Because previous research has shown that arterial phase can better visualize esophageal tumors, which were chosen as the research object in this study [37].

This research had some advantages: first, prior to treatment, all of the clinical characteristics and medical images were gathered, which was helpful in developing the treatment strategy. Second, the nomogram prediction model showed the weight of each parameter on the outcome in a more intuitive way, making it more practical for clinical use.
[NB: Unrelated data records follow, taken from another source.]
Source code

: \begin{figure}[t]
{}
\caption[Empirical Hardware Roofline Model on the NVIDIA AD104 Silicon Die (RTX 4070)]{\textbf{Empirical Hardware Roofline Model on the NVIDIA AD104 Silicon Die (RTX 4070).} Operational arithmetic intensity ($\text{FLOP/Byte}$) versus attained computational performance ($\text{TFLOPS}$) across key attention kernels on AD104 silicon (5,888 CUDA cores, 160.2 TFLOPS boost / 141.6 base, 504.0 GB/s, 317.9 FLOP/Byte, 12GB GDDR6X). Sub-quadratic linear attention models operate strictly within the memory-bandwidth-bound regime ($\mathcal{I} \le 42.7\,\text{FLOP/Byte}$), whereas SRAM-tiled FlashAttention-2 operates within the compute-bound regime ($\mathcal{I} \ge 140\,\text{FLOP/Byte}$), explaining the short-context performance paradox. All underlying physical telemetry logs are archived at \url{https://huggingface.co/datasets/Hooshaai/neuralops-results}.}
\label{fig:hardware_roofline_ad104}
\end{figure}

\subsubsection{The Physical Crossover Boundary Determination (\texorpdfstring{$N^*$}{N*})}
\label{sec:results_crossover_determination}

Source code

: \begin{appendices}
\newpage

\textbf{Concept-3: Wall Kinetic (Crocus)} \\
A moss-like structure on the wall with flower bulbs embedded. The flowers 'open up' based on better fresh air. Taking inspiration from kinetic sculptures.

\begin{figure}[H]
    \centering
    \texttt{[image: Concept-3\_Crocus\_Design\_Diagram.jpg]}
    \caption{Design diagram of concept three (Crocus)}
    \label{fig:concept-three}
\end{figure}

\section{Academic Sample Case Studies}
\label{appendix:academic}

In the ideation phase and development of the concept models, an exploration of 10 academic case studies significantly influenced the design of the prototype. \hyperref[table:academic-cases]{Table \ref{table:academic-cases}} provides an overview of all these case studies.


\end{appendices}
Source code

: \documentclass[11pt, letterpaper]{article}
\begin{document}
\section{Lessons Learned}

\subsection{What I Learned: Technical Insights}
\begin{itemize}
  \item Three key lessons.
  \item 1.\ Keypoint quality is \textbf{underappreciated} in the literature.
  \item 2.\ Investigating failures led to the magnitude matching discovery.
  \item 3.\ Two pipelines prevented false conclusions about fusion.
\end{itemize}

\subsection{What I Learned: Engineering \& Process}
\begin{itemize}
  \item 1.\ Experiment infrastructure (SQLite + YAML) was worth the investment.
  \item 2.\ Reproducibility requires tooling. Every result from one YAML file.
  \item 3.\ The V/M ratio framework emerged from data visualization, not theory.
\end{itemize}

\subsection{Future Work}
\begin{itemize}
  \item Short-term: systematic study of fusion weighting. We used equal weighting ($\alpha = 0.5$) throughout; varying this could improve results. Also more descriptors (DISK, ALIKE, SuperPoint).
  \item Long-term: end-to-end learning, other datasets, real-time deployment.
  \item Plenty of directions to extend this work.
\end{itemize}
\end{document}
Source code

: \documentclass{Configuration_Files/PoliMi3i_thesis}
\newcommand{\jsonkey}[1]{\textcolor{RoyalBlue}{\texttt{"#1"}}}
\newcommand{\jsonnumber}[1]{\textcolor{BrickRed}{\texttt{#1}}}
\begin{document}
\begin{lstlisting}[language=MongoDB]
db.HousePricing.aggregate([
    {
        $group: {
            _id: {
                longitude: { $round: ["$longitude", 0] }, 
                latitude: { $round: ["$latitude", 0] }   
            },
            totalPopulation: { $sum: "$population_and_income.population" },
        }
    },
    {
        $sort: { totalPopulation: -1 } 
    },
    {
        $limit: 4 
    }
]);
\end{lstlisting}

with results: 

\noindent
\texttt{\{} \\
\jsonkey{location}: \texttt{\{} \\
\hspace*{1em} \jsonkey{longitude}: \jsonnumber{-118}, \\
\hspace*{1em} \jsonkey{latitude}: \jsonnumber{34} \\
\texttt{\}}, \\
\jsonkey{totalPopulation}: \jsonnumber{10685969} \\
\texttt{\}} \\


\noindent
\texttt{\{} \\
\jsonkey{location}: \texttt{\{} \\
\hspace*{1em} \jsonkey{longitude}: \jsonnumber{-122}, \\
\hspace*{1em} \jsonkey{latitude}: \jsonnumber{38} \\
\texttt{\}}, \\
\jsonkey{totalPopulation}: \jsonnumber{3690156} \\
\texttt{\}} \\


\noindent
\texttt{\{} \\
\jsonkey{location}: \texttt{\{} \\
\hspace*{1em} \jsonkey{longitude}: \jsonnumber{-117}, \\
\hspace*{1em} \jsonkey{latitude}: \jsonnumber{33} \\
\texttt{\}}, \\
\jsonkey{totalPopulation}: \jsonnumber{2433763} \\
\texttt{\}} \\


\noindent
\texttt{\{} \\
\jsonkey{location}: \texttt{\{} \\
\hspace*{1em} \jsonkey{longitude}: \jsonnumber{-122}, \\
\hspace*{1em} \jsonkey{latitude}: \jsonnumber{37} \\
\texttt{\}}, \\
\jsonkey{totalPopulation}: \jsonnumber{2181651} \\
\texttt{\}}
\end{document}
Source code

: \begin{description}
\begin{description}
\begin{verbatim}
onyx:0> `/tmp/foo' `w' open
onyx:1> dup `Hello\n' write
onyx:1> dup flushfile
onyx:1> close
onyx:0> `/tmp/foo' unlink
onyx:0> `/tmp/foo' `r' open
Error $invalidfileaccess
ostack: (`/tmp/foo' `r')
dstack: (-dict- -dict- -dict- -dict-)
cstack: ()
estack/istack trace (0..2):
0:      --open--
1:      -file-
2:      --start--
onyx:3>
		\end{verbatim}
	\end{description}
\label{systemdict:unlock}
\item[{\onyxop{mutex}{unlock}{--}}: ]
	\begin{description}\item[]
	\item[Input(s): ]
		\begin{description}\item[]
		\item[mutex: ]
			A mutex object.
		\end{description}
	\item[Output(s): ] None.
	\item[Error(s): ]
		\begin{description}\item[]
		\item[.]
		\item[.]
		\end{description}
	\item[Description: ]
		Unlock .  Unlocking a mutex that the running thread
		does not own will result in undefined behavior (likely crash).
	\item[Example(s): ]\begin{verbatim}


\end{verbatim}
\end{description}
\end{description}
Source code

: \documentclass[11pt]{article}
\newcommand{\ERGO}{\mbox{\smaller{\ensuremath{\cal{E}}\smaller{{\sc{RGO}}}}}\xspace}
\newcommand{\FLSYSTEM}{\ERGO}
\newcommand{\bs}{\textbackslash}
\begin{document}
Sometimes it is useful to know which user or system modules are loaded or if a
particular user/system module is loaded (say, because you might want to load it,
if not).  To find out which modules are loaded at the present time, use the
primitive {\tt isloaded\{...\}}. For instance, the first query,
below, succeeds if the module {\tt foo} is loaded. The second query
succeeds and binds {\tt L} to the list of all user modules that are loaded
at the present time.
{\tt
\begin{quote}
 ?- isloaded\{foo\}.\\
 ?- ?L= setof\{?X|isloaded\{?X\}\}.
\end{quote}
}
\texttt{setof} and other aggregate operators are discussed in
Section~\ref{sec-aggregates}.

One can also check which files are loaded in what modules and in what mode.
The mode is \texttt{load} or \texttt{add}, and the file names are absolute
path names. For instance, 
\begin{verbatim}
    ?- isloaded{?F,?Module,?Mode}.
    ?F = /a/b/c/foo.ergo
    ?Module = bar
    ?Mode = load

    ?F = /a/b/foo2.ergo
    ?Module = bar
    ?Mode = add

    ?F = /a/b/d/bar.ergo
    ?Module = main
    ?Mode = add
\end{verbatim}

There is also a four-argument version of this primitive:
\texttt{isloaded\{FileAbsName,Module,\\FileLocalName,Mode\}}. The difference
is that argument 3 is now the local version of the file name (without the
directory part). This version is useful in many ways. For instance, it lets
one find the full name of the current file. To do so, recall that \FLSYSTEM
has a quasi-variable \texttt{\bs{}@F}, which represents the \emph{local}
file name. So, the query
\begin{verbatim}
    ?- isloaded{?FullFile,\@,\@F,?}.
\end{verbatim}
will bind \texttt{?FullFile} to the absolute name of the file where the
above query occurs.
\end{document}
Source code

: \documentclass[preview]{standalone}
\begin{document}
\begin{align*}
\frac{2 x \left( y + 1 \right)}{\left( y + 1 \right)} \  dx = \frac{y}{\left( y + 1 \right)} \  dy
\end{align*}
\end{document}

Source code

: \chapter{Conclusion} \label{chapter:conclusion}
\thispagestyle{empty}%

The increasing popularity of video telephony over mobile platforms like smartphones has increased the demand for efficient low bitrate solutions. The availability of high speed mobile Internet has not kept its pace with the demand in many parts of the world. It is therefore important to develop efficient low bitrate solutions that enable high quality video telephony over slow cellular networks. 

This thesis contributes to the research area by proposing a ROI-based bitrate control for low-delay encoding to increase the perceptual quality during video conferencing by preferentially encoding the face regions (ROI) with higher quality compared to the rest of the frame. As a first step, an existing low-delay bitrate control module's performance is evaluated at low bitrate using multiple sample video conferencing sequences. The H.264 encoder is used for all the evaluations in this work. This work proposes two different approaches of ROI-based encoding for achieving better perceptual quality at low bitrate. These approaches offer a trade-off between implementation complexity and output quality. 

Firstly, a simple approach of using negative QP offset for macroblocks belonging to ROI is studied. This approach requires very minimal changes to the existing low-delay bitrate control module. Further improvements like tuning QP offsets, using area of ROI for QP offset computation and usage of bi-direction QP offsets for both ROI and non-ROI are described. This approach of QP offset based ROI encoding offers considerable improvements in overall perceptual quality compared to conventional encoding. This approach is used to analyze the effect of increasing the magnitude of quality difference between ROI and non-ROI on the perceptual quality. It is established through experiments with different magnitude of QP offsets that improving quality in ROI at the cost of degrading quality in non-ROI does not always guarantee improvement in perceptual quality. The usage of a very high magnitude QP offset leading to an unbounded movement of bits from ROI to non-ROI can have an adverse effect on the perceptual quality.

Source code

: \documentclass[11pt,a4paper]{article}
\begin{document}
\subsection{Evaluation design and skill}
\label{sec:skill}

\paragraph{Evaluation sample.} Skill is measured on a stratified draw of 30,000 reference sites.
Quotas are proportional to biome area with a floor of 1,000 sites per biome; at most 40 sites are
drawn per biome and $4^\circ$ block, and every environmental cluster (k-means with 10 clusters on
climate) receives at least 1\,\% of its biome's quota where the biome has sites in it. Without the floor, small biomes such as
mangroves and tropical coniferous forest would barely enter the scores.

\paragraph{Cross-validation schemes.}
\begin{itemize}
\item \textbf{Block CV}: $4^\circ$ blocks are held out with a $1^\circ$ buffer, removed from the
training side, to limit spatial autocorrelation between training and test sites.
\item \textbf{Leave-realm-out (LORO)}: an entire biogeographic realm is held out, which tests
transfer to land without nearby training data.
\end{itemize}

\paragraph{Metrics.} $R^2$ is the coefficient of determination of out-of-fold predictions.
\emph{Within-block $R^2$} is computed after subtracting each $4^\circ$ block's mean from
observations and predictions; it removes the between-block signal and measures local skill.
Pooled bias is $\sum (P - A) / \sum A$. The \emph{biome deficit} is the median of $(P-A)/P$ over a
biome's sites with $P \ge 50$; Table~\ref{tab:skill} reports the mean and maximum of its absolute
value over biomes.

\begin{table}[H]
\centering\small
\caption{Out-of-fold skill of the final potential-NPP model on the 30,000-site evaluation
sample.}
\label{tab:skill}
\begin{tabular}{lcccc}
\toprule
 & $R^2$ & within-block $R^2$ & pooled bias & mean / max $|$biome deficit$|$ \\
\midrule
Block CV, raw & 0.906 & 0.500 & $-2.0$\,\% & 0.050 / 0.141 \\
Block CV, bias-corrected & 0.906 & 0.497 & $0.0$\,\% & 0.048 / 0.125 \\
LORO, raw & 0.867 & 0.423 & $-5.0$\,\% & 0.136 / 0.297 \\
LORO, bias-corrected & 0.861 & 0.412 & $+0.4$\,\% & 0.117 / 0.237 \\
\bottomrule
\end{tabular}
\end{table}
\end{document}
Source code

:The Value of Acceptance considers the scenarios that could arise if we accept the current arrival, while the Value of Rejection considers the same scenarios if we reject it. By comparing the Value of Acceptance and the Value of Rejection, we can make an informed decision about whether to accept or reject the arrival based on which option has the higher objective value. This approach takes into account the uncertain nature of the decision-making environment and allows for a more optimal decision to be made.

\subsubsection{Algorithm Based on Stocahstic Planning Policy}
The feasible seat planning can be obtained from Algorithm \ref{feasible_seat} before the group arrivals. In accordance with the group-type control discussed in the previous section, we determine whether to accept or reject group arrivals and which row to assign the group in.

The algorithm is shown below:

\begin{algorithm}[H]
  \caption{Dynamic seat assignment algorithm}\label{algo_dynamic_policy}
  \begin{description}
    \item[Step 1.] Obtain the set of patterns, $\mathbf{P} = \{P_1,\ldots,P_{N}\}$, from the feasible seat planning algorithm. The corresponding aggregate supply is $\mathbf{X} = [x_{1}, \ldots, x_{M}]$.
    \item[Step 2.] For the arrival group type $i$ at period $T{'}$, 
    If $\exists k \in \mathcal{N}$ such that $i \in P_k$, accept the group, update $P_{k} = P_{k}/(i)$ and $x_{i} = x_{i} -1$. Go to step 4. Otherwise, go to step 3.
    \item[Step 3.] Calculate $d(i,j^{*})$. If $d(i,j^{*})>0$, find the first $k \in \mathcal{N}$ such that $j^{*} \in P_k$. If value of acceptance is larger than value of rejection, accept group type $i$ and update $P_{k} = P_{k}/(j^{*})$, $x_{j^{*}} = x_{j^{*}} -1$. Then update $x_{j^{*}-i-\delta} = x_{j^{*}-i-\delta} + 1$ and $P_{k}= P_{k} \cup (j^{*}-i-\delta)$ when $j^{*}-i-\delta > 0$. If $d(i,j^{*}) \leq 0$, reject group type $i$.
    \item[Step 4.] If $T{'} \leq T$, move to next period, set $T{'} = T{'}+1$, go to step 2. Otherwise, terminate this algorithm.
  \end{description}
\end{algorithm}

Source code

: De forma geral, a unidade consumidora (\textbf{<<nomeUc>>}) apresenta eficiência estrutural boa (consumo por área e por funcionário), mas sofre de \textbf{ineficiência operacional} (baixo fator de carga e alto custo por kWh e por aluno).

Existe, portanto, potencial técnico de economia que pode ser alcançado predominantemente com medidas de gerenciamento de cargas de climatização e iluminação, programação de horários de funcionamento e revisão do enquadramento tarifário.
There were some limitations: because none of the patients in this group were surgically treated, only a few patients provided data on tumor differentiation, and this variable could not be assessed. To avoid bias, the total dose of radiotherapy was not included in the analysis. This was due to the fact that eight patients developed esophageal fistulas during radiotherapy, and their irradiation dose was 2–40 Gy. Furthermore, the modeling and validation were all completed in a single center. In future work, we will include data from multiple centers for external validation to improve the model’s generalization.

Conclusion

We developed and validated the first radiomics-clinical nomogram which could assist clinicians in identifying patients at high risk of malignant esophageal fistula.